Aristóteles, um dos maiores filósofos da Grécia, explicou certa vez que o Ser Humano está destinado ao saber. De acordo com esse pensador, podemos aprender de diversas maneiras: pelas sensações, pela experiência, pela técnica e pela sabedoria. De fato, quando pensamos nas possibilidades com as quais compreendemos – e, até certo ponto, a partir das quais entendemos – a vida ao nosso redor, não há como negar que ele esteja ao lado da razão.
Diversas correntes da pedagogia também apontam que do mesmo modo que há vários caminhos para se aprender, também existem diversas formas de ensinar. Para tirarmos a prova disto, basta lembrarmos do tempo que frequentávamos a escola. Quantos professores passaram por nossa vida escolar? Incontáveis. Mas certamente houve alguns que se tornaram marcantes por conseguirmos aprender bastante em suas aulas e outros que, infelizmente, ficaram marcados em nossa memória como um exemplo negativo e até mesmo traumático dentro de sala de aula.

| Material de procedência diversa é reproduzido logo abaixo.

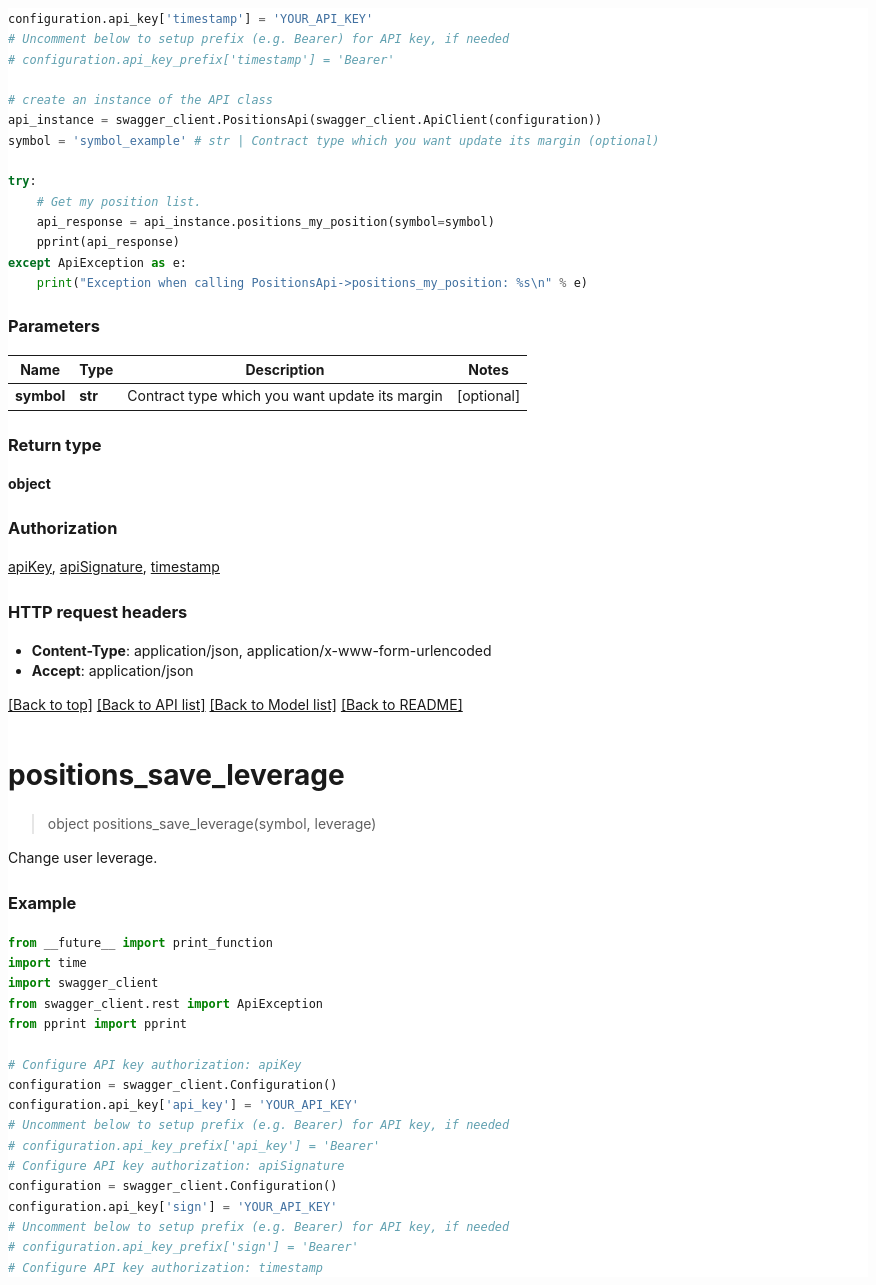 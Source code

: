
 ```python
configuration.api_key['timestamp'] = 'YOUR_API_KEY'
# Uncomment below to setup prefix (e.g. Bearer) for API key, if needed
# configuration.api_key_prefix['timestamp'] = 'Bearer'

# create an instance of the API class
api_instance = swagger_client.PositionsApi(swagger_client.ApiClient(configuration))
symbol = 'symbol_example' # str | Contract type which you want update its margin (optional)

try:
    # Get my position list.
    api_response = api_instance.positions_my_position(symbol=symbol)
    pprint(api_response)
except ApiException as e:
    print("Exception when calling PositionsApi->positions_my_position: %s\n" % e)
```

### Parameters

Name | Type | Description  | Notes
------------- | ------------- | ------------- | -------------
 **symbol** | **str**| Contract type which you want update its margin | [optional] 

### Return type

**object**

### Authorization

[apiKey](../README.md#apiKey), [apiSignature](../README.md#apiSignature), [timestamp](../README.md#timestamp)

### HTTP request headers

 - **Content-Type**: application/json, application/x-www-form-urlencoded
 - **Accept**: application/json

[[Back to top]](#) [[Back to API list]](../README.md#documentation-for-api-endpoints) [[Back to Model list]](../README.md#documentation-for-models) [[Back to README]](../README.md)

# **positions_save_leverage**
> object positions_save_leverage(symbol, leverage)

Change user leverage.

### Example
```python
from __future__ import print_function
import time
import swagger_client
from swagger_client.rest import ApiException
from pprint import pprint

# Configure API key authorization: apiKey
configuration = swagger_client.Configuration()
configuration.api_key['api_key'] = 'YOUR_API_KEY'
# Uncomment below to setup prefix (e.g. Bearer) for API key, if needed
# configuration.api_key_prefix['api_key'] = 'Bearer'
# Configure API key authorization: apiSignature
configuration = swagger_client.Configuration()
configuration.api_key['sign'] = 'YOUR_API_KEY'
# Uncomment below to setup prefix (e.g. Bearer) for API key, if needed
# configuration.api_key_prefix['sign'] = 'Bearer'
# Configure API key authorization: timestamp
```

Nos dois cenários, as causas para o sucesso e o fracasso são as mesmas: a forma de ensinar ser compatível com a maneira do aluno aprender. Sim, é isso mesmo, todos nós temos uma forma de aprender e é por isso que a maneira de ensinar nos atrai ou repele nossa atenção.

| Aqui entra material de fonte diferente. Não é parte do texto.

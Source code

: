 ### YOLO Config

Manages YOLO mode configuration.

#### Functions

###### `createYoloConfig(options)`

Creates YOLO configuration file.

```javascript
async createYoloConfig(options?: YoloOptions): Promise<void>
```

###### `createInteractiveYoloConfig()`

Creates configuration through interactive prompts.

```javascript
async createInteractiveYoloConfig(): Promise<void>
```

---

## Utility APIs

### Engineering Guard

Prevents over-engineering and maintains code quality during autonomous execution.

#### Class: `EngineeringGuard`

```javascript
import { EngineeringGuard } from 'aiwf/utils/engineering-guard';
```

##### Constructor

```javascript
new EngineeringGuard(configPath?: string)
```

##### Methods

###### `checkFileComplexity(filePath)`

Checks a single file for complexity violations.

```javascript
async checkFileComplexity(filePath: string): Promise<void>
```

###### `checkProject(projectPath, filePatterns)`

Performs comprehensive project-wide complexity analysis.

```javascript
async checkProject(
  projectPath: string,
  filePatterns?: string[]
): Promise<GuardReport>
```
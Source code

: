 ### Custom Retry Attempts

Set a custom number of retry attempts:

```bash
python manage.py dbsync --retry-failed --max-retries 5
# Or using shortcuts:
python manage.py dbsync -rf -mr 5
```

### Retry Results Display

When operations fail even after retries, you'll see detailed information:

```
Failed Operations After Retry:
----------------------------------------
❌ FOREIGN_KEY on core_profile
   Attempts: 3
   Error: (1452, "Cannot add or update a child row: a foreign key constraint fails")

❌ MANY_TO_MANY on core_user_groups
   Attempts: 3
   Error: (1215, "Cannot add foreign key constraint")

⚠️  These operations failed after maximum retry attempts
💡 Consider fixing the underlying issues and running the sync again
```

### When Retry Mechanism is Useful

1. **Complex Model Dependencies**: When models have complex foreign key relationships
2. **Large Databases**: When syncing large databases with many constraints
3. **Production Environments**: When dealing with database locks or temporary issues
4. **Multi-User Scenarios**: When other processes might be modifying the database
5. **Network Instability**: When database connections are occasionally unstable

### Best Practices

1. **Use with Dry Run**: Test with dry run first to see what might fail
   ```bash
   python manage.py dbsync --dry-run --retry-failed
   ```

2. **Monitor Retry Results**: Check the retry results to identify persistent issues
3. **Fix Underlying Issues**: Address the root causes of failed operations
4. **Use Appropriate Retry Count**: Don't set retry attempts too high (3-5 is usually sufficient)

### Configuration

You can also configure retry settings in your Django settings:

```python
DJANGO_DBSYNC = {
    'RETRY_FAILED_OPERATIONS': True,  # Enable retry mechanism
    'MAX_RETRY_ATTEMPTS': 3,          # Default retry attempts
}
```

Já perceberam, por exemplo, que há pessoas extremamente habilidosas em disciplinas de “exatas”, como matemática e física? O pensamento lógico, as fórmulas e a sequência exaustiva de exercícios para essas pessoas é como um delicioso passatempo que quanto mais se pratica, mais alegre se torna a atividade. Outras pessoas, porém, são verdadeiros devoradores de livros. Sua concentração não está na repetição, mas na construção de uma narrativa que as envolve de tal maneira que se torna impossível não gostar do que está aprendendo. Essas duas formas, geralmente opostas, são tendências naturais da nossa personalidade.

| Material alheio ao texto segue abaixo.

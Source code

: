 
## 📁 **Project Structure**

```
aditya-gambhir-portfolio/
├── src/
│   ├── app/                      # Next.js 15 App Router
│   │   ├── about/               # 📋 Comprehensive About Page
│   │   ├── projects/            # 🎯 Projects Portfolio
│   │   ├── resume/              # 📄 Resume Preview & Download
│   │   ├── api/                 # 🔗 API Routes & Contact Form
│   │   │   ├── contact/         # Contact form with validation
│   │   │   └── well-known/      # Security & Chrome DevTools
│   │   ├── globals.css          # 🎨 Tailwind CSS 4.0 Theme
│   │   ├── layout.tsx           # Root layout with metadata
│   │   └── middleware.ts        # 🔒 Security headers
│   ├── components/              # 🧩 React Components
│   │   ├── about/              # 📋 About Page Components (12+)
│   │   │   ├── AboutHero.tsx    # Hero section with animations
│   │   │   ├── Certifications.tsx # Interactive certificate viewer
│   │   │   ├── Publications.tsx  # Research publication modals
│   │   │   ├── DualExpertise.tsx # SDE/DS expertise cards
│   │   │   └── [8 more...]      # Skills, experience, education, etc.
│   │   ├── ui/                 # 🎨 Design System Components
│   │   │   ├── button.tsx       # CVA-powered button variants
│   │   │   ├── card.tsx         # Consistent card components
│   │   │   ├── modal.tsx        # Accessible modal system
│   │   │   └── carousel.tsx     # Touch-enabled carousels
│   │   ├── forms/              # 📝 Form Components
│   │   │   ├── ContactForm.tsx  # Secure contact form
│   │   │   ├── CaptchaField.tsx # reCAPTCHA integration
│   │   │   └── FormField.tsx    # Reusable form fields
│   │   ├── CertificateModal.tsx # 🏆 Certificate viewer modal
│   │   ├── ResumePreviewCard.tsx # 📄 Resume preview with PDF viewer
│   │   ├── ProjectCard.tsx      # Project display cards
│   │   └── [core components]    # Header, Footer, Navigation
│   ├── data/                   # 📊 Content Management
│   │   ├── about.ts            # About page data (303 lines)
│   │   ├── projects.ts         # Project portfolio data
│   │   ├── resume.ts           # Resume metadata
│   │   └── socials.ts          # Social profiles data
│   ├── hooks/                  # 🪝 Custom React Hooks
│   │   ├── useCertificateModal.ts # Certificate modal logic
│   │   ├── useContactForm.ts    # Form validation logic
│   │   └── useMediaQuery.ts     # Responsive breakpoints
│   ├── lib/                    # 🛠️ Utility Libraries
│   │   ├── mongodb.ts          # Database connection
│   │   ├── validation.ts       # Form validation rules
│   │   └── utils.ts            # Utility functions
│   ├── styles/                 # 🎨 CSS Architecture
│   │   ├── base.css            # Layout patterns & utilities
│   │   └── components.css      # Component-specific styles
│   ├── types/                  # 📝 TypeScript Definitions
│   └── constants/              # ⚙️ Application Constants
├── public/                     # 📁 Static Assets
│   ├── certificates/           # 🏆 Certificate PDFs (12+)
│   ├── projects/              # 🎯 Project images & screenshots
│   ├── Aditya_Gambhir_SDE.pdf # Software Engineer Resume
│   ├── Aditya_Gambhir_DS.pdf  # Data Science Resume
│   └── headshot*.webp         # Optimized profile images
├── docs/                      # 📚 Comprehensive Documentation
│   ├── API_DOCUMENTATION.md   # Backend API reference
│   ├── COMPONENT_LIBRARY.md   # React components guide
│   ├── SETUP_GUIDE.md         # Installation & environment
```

É evidente que existem outras tantas formas de aprendizado nas quais podemos nos encaixar. No entanto, não nos cabe entrar em detalhes nesse texto, pois em verdade a forma de aprender é apenas um aspecto de algo ainda mais amplo dentro da mente humana: as múltiplas inteligências.
Antes de entrarmos nesse assunto, é preciso explicar uma diferença fundamental entre “inteligência” e “agudeza mental”, pois hoje é extremamente comum confundi-las. O que estamos chamando de “agudeza mental” nada mais é do que a capacidade de analisar, fazer relações, elaborar métodos e teorias acerca de um determinado objeto de estudo. Geralmente quando encontramos alguém com essas características, falamos que essa é uma pessoa “inteligente”, não é mesmo? O famoso teste de Quociente de Inteligência – o QI – ainda hoje carrega esse nome para medir a capacidade individual de observar padrões, fazer relações e elaborar lógicas, das mais simples até as mais complexas.
Entretanto, em seu sentido primeiro, inteligência tem um outro aspecto. A origem dessa palavra vem do latim intellegere que nada mais é do que “discernir entre”. Sendo assim, podemos traduzir inteligência como a capacidade de discernimento de uma pessoa. Percebe como essa ideia é distinta da “agudeza mental”? Uma pessoa extremamente eficaz no pensamento lógico é capaz de não saber discernir a forma correta de tratar outras pessoas, por exemplo. É possível ainda que essa mesma pessoa, tão genial com análises e métodos, não consiga falar em público, ou ter habilidades sociais que sejam necessárias para o discernimento.
Sendo assim, deixemos claro que inteligência é discernimento e que é possível que tenhamos múltiplas formas de exercê-la. Nos dias atuais, por exemplo, existem outros quocientes de inteligência que não dizem respeito apenas a capacidade de análise e raciocínio lógico como o QIE, também conhecido como Quociente de Inteligência Emocional. Os testes realizados para determinar o QIE de uma pessoa focam também em sua capacidade de reconhecer e controlar suas emoções, desde as mais comuns até níveis em que podemos nos descontrolar.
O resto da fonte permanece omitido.